Output a verbatim copy of the data, cut off after the line that contains "############## Color ##################".
--- Records ---
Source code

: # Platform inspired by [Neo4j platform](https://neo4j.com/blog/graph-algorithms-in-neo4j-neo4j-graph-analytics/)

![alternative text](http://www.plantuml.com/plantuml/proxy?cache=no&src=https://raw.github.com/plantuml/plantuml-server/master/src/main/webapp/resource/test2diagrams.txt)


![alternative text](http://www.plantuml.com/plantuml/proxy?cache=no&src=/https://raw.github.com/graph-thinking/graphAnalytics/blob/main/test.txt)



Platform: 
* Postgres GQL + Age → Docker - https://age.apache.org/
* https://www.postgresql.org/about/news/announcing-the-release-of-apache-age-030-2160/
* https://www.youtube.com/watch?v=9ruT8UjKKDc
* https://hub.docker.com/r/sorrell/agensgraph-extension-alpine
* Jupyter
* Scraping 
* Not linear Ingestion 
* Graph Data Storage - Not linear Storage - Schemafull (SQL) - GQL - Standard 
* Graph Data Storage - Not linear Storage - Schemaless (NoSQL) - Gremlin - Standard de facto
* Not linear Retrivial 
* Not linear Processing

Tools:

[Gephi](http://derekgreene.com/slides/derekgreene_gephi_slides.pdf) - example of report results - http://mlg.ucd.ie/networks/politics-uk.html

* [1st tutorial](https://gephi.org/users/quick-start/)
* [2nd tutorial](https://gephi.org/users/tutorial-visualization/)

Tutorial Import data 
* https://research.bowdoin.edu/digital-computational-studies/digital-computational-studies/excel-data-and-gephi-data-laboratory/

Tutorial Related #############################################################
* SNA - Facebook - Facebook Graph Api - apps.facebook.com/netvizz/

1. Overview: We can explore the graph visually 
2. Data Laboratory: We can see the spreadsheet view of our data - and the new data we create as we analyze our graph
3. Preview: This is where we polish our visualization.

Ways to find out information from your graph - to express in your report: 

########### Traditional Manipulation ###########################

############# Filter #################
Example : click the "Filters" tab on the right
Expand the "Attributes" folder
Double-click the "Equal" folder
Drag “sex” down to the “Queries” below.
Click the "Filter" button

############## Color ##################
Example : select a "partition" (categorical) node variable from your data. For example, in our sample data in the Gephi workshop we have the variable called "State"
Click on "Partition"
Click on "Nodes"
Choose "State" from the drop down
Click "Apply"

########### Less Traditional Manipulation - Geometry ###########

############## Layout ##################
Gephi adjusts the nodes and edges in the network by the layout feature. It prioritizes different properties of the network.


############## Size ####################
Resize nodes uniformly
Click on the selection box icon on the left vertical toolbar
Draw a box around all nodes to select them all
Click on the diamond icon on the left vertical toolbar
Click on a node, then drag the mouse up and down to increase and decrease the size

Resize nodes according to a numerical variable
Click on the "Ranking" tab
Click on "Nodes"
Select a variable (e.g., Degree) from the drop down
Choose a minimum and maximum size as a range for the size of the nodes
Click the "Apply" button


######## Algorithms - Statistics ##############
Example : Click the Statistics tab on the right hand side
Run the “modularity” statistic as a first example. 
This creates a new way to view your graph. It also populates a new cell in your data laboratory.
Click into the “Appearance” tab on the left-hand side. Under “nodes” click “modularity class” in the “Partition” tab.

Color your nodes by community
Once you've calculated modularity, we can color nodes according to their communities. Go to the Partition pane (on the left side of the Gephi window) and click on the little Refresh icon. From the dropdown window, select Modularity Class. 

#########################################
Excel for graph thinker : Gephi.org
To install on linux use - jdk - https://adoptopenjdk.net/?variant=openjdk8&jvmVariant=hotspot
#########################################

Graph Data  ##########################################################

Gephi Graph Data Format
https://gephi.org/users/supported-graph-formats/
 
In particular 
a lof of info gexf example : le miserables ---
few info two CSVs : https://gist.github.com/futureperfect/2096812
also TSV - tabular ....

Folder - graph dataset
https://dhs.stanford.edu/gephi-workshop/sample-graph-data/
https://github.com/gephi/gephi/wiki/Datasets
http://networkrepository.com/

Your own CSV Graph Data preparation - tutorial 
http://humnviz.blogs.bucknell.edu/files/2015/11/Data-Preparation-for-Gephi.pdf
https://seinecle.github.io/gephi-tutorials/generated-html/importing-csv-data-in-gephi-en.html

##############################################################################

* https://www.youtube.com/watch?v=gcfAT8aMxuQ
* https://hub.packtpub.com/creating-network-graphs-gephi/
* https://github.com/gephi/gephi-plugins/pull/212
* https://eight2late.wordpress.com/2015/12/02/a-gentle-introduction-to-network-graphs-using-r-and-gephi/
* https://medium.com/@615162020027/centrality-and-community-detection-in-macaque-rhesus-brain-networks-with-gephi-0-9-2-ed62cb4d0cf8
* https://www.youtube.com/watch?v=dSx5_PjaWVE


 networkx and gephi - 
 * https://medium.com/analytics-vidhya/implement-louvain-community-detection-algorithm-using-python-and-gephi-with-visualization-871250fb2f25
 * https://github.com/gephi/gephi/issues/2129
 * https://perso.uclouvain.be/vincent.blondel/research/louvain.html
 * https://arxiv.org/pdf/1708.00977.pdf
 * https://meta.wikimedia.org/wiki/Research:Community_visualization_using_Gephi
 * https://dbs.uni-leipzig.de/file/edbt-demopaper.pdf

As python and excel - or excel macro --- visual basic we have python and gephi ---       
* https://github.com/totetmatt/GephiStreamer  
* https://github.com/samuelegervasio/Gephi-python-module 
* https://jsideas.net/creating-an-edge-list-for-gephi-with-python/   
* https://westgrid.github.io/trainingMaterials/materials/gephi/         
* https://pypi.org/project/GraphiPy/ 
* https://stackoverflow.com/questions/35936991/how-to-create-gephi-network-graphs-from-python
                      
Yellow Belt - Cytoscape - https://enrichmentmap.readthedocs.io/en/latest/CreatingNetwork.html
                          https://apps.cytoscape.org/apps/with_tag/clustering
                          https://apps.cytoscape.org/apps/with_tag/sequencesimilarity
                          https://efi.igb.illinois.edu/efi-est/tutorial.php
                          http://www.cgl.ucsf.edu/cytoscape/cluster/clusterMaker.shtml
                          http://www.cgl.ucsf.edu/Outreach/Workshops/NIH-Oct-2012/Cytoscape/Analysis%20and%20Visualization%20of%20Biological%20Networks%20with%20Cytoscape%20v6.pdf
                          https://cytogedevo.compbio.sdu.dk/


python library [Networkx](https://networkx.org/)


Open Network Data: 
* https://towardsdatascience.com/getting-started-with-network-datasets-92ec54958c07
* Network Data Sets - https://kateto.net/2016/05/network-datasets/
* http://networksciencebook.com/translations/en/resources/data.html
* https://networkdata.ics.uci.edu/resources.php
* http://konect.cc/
---
Solved exercise.
Source code

: # Platform inspired by [Neo4j platform](https://neo4j.com/blog/graph-algorithms-in-neo4j-neo4j-graph-analytics/)

![alternative text](http://www.plantuml.com/plantuml/proxy?cache=no&src=https://raw.github.com/plantuml/plantuml-server/master/src/main/webapp/resource/test2diagrams.txt)


![alternative text](http://www.plantuml.com/plantuml/proxy?cache=no&src=/https://raw.github.com/graph-thinking/graphAnalytics/blob/main/test.txt)



Platform: 
* Postgres GQL + Age → Docker - https://age.apache.org/
* https://www.postgresql.org/about/news/announcing-the-release-of-apache-age-030-2160/
* https://www.youtube.com/watch?v=9ruT8UjKKDc
* https://hub.docker.com/r/sorrell/agensgraph-extension-alpine
* Jupyter
* Scraping 
* Not linear Ingestion 
* Graph Data Storage - Not linear Storage - Schemafull (SQL) - GQL - Standard 
* Graph Data Storage - Not linear Storage - Schemaless (NoSQL) - Gremlin - Standard de facto
* Not linear Retrivial 
* Not linear Processing

Tools:

[Gephi](http://derekgreene.com/slides/derekgreene_gephi_slides.pdf) - example of report results - http://mlg.ucd.ie/networks/politics-uk.html

* [1st tutorial](https://gephi.org/users/quick-start/)
* [2nd tutorial](https://gephi.org/users/tutorial-visualization/)

Tutorial Import data 
* https://research.bowdoin.edu/digital-computational-studies/digital-computational-studies/excel-data-and-gephi-data-laboratory/

Tutorial Related #############################################################
* SNA - Facebook - Facebook Graph Api - apps.facebook.com/netvizz/

1. Overview: We can explore the graph visually 
2. Data Laboratory: We can see the spreadsheet view of our data - and the new data we create as we analyze our graph
3. Preview: This is where we polish our visualization.

Ways to find out information from your graph - to express in your report: 

########### Traditional Manipulation ###########################

############# Filter #################
Example : click the "Filters" tab on the right
Expand the "Attributes" folder
Double-click the "Equal" folder
Drag “sex” down to the “Queries” below.
Click the "Filter" button

############## Color ##################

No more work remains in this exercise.